- Developer(s): Particle City
- Publisher(s): Nexon
- Series: Titanfall
- Platform(s): Android, iOS
- Release: Cancelled
- Genre(s): Card battle
- Mode(s): Multiplayer

= Titanfall: Frontline =

Titanfall: Frontline is a cancelled free-to-play card battle video game developed by American studio Particle City for Android and iOS devices, as part of the Titanfall franchise.

== Gameplay ==

Players are situated on both ends of the screen, with a playfield in the middle. A Titan in the center faces the player's opponent.

Unlike other prominent collectible card games in the genre, which are played in turns, Titanfall: Frontline is played in real-time. The player collects and places Pilot, Titan, and burn cards to damage and defeat their opponent. Pilot and Titan cards can combine to perform extra damage.

The game is free-to-play, and players can choose to purchase in-game content.

== Development ==
In October 2015, Respawn Entertainment, creators of the Titanfall franchise, began a long-term partnership with Nexon, a company known for its free-to-play online games.

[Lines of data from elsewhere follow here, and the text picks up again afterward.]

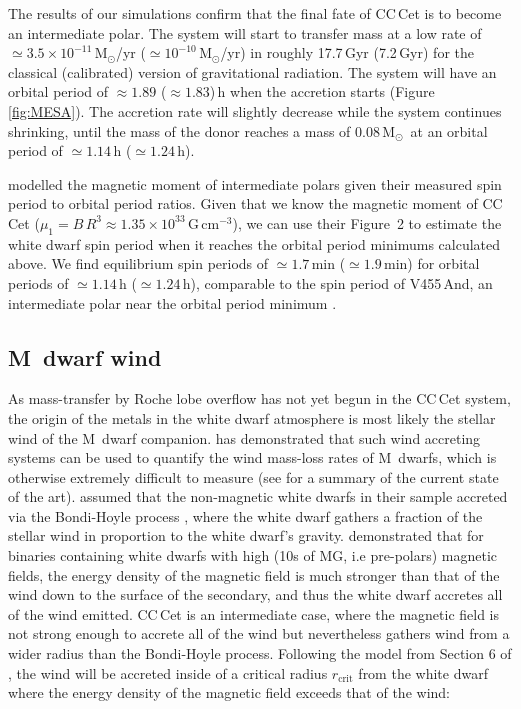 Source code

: \documentclass[fleqn,usenatbib]{mnras}
\newcommand{\Msun}{\mbox{$\mathrm{M}_{\odot}$}}
\begin{document}
The results of our simulations confirm that the final fate of CC\,Cet is to become an intermediate polar. The system will start to transfer mass at a low rate of $\simeq 3.5\times10^{-11}$\,\Msun/yr ($\simeq 10^{-10}$\,\Msun/yr) in roughly 17.7\,Gyr (7.2\,Gyr) for the classical (calibrated) version of gravitational radiation. The system will have an orbital period of $\approx 1.89$ ($\approx 1.83$)\,h when the accretion starts (Figure \ref{fig:MESA}). The accretion rate will slightly decrease while the system continues shrinking, until the mass of the donor reaches a mass of 0.08\,\Msun\ at an orbital period of $\simeq1.14$\,h ($\simeq1.24$\,h). 

\citet{nortonetal04-1} modelled the magnetic moment of intermediate polars given their measured  spin period to orbital period ratios. Given that we know the magnetic moment of CC\,Cet ($\mu_1 = B\,R^3 \approx1.35\times10^{33}$\,G\,cm$^{-3}$), we can use their Figure~2 to estimate the white dwarf spin period when it reaches the orbital period minimums calculated above. We find equilibrium spin periods of $\simeq1.7$\,min ($\simeq1.9$\,min) for orbital periods of $\simeq1.14$\,h ($\simeq1.24$\,h),  comparable to the spin period of V455\,And, an intermediate polar near the orbital period minimum \citep{araujo-betancoretal05-1, bloemenetal13-1}.



\subsection{M~dwarf wind}
\label{s:wind}

As mass-transfer by Roche lobe overflow has not yet begun in the CC\,Cet system, the origin of the metals in the white dwarf atmosphere is most likely the stellar wind of the M~dwarf companion. \citet{debes06-1} has demonstrated that such wind accreting systems can be used to quantify the wind mass-loss rates of M~dwarfs, which is otherwise extremely difficult to measure (see \citealt{woodetal21-1} for a summary of the current state of the art). \citet{debes06-1} assumed that the non-magnetic white dwarfs in their sample accreted via the Bondi-Hoyle process \citep{bondi+hoyle44-1}, where the white dwarf gathers a fraction of the stellar wind in proportion to the white dwarf's gravity. \citet{webbink+wickramasinghe05-1} demonstrated that for binaries containing white dwarfs with high (10s of MG, i.e pre-polars) magnetic fields, the energy density of the magnetic field is much stronger than that of the wind down to the surface of the secondary, and thus the white dwarf accretes all of the wind emitted. CC\,Cet is an intermediate case, where the magnetic field is not strong enough to accrete all of the wind but nevertheless gathers wind from a wider radius than the Bondi-Hoyle process. Following the model from Section 6 of \citet{webbink+wickramasinghe05-1}, the wind will be accreted inside of a critical radius $r_{\mathrm{crit}}$ from the white dwarf where the energy density of the magnetic field  exceeds that of the wind:
\end{document}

The partnership was set to include Respawn sister studio and mobile game developer Particle City, which was co-founded by Respawn's Vince Zampella. Respawn owns a significant portion of Particle City, and Nexon invested in both Los Angeles-based companies as part of the deal. Several new franchise games are planned in the partnership, but none were expected to replicate the original's first-person shooter on a mobile device. Particle City led development on the title, and Nexon served as its publisher. It soft launched on Android in mid-September 2016 and on iOS in the Philippines later that month. Titanfall: Frontline was planned for a full release in 2016 on Android and iOS devices but was cancelled on January 13, 2017.